> **Prompt**: Could you reproduce, exactly as written, every line from the one containing "如果你喜欢用 React 来构建你的" through the last line of the records, and nothing else?

> **Record excerpts**:
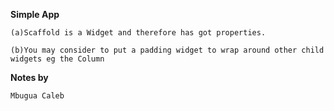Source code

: **Simple App**

```
(a)Scaffold is a Widget and therefore has got properties.

(b)You may consider to put a padding widget to wrap around other child
widgets eg the Column
```


**Notes by**
```
Mbugua Caleb
```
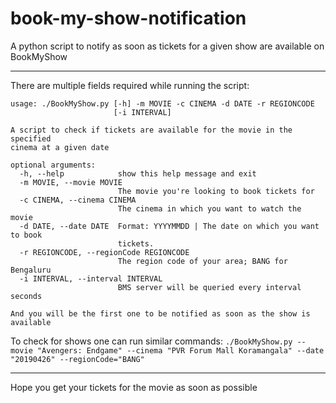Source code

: # book-my-show-notification
A python script to notify as soon as tickets for a given show are available on BookMyShow

---

There are multiple fields required while running the script:
```
usage: ./BookMyShow.py [-h] -m MOVIE -c CINEMA -d DATE -r REGIONCODE
                       [-i INTERVAL]

A script to check if tickets are available for the movie in the specified
cinema at a given date

optional arguments:
  -h, --help            show this help message and exit
  -m MOVIE, --movie MOVIE
                        The movie you're looking to book tickets for
  -c CINEMA, --cinema CINEMA
                        The cinema in which you want to watch the movie
  -d DATE, --date DATE  Format: YYYYMMDD | The date on which you want to book
                        tickets.
  -r REGIONCODE, --regionCode REGIONCODE
                        The region code of your area; BANG for Bengaluru
  -i INTERVAL, --interval INTERVAL
                        BMS server will be queried every interval seconds

And you will be the first one to be notified as soon as the show is available
```

To check for shows one can run similar commands:
`./BookMyShow.py --movie "Avengers: Endgame" --cinema "PVR Forum Mall Koramangala" --date "20190426" --regionCode="BANG"`

---

Hope you get your tickets for the movie as soon as possible

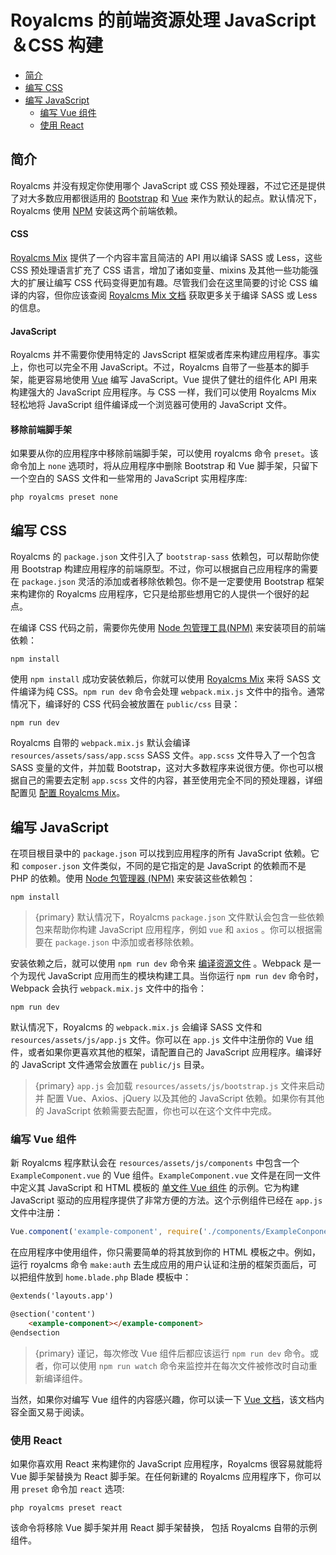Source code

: # Royalcms 的前端资源处理 JavaScript＆CSS 构建

- [简介](#introduction)
- [编写 CSS](#writing-css)
- [编写 JavaScript](#writing-javascript)
    - [编写 Vue 组件](#writing-vue-components)
    - [使用 React](#using-react)

<a name="introduction"></a>
## 简介

Royalcms 并没有规定你使用哪个 JavaScript 或 CSS 预处理器，不过它还是提供了对大多数应用都很适用的 [Bootstrap](http://getbootstrap.com) 和 [Vue](https://vuejs.org) 来作为默认的起点。默认情况下，Royalcms 使用 [NPM](https://npmjs.org) 安装这两个前端依赖。

#### CSS

[Royalcms Mix](/docs/mix) 提供了一个内容丰富且简洁的 API 用以编译 SASS 或 Less，这些 CSS 预处理语言扩充了 CSS 语言，增加了诸如变量、mixins 及其他一些功能强大的扩展让编写 CSS 代码变得更加有趣。尽管我们会在这里简要的讨论 CSS 编译的内容，但你应该查阅 [Royalcms Mix 文档](/docs/mix) 获取更多关于编译 SASS 或 Less 的信息。

#### JavaScript

Royalcms 并不需要你使用特定的 JavsScript 框架或者库来构建应用程序。事实上，你也可以完全不用 JavaScript。不过，Royalcms 自带了一些基本的脚手架，能更容易地使用 [Vue](https://vuejs.org) 编写 JavaScript。Vue 提供了健壮的组件化 API 用来构建强大的 JavaScript 应用程序。与 CSS 一样，我们可以使用 Royalcms Mix 轻松地将 JavaScript 组件编译成一个浏览器可使用的 JavaScript 文件。

#### 移除前端脚手架

如果要从你的应用程序中移除前端脚手架，可以使用 royalcms 命令 `preset`。该命令加上 `none` 选项时，将从应用程序中删除 Bootstrap 和 Vue 脚手架，只留下一个空白的 SASS 文件和一些常用的 JavaScript 实用程序库:

```shell
php royalcms preset none
```

<a name="writing-css"></a>
## 编写 CSS

 Royalcms 的 `package.json` 文件引入了 `bootstrap-sass` 依赖包，可以帮助你使用 Bootstrap 构建应用程序的前端原型。不过，你可以根据自己应用程序的需要在 `package.json` 灵活的添加或者移除依赖包。你不是一定要使用 Bootstrap 框架来构建你的 Royalcms 应用程序，它只是给那些想用它的人提供一个很好的起点。

在编译 CSS 代码之前，需要你先使用  [Node 包管理工具(NPM)](https://www.npmjs.org/) 来安装项目的前端依赖：
```shell
npm install
```

使用 `npm install` 成功安装依赖后，你就可以使用 [Royalcms Mix](/docs/mix#working-with-stylesheets) 来将 SASS 文件编译为纯 CSS。`npm run dev` 命令会处理 `webpack.mix.js` 文件中的指令。通常情况下，编译好的 CSS 代码会被放置在 `public/css` 目录：

```shell
npm run dev
```

Royalcms 自带的 `webpack.mix.js` 默认会编译 `resources/assets/sass/app.scss` SASS 文件。`app.scss` 文件导入了一个包含 SASS 变量的文件，并加载 Bootstrap，这对大多数程序来说很方便。你也可以根据自己的需要去定制 `app.scss` 文件的内容，甚至使用完全不同的预处理器，详细配置见 [配置 Royalcms Mix](/docs/mix)。

<a name="writing-javascript"></a>
## 编写 JavaScript

在项目根目录中的 `package.json` 可以找到应用程序的所有 JavaScript 依赖。它和 `composer.json` 文件类似，不同的是它指定的是 JavaScript 的依赖而不是 PHP 的依赖。使用 [Node 包管理器 (NPM)](https://npmjs.org) 来安装这些依赖包：

```shell
npm install
```

> {primary} 默认情况下，Royalcms `package.json` 文件默认会包含一些依赖包来帮助你构建 JavaScript 应用程序，例如 `vue` 和 `axios` 。你可以根据需要在 `package.json` 中添加或者移除依赖。

安装依赖之后，就可以使用  `npm run dev`  命令来 [编译资源文件](/docs/mix) 。Webpack 是一个为现代 JavaScript 应用而生的模块构建工具。当你运行 `npm run dev` 命令时，Webpack 会执行 `webpack.mix.js` 文件中的指令：

```shell
npm run dev
```

默认情况下，Royalcms 的 `webpack.mix.js` 会编译 SASS 文件和 `resources/assets/js/app.js` 文件。你可以在 `app.js` 文件中注册你的 Vue 组件，或者如果你更喜欢其他的框架，请配置自己的 JavaScript 应用程序。编译好的 JavaScript 文件通常会放置在 `public/js` 目录。

> {primary} `app.js` 会加载 `resources/assets/js/bootstrap.js` 文件来启动并 配置 Vue、Axios、jQuery 以及其他的 JavaScript 依赖。如果你有其他的 JavaScript 依赖需要去配置，你也可以在这个文件中完成。

<a name="writing-vue-components"></a>
### 编写 Vue 组件

新 Royalcms 程序默认会在 `resources/assets/js/components` 中包含一个 `ExampleComponent.vue` 的 Vue 组件。`ExampleComponent.vue` 文件是在同一文件中定义其 JavaScript 和 HTML 模板的 [单文件 Vue 组件](https://vuejs.org/guide/application.html#Single-File-Components) 的示例。它为构建 JavaScript 驱动的应用程序提供了非常方便的方法。这个示例组件已经在 `app.js` 文件中注册：

```js
Vue.component('example-component', require('./components/ExampleConponent.vue'));
```

在应用程序中使用组件，你只需要简单的将其放到你的 HTML 模板之中。例如，运行 royalcms 命令 `make:auth` 去生成应用的用户认证和注册的框架页面后，可以把组件放到 `home.blade.php` Blade 模板中：

```html
@extends('layouts.app')

@section('content')
    <example-component></example-component>
@endsection
```

> {primary} 谨记，每次修改 Vue 组件后都应该运行 `npm run dev` 命令。或者，你可以使用 `npm run watch` 命令来监控并在每次文件被修改时自动重新编译组件。

当然，如果你对编写 Vue 组件的内容感兴趣，你可以读一下 [Vue 文档](http://vuejs.org/guide/)，该文档内容全面又易于阅读。

<a name="using-react"></a>
### 使用 React
如果你喜欢用 React 来构建你的 JavaScript 应用程序，Royalcms 很容易就能将 Vue 脚手架替换为 React 脚手架。在任何新建的 Royalcms 应用程序下，你可以用 `preset` 命令加 `react` 选项:

```shell
php royalcms preset react
```

该命令将移除 Vue 脚手架并用 React 脚手架替换， 包括 Royalcms 自带的示例组件。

> **Answer to the exercise**:
如果你喜欢用 React 来构建你的 JavaScript 应用程序，Royalcms 很容易就能将 Vue 脚手架替换为 React 脚手架。在任何新建的 Royalcms 应用程序下，你可以用 `preset` 命令加 `react` 选项:

```shell
php royalcms preset react
```

该命令将移除 Vue 脚手架并用 React 脚手架替换， 包括 Royalcms 自带的示例组件。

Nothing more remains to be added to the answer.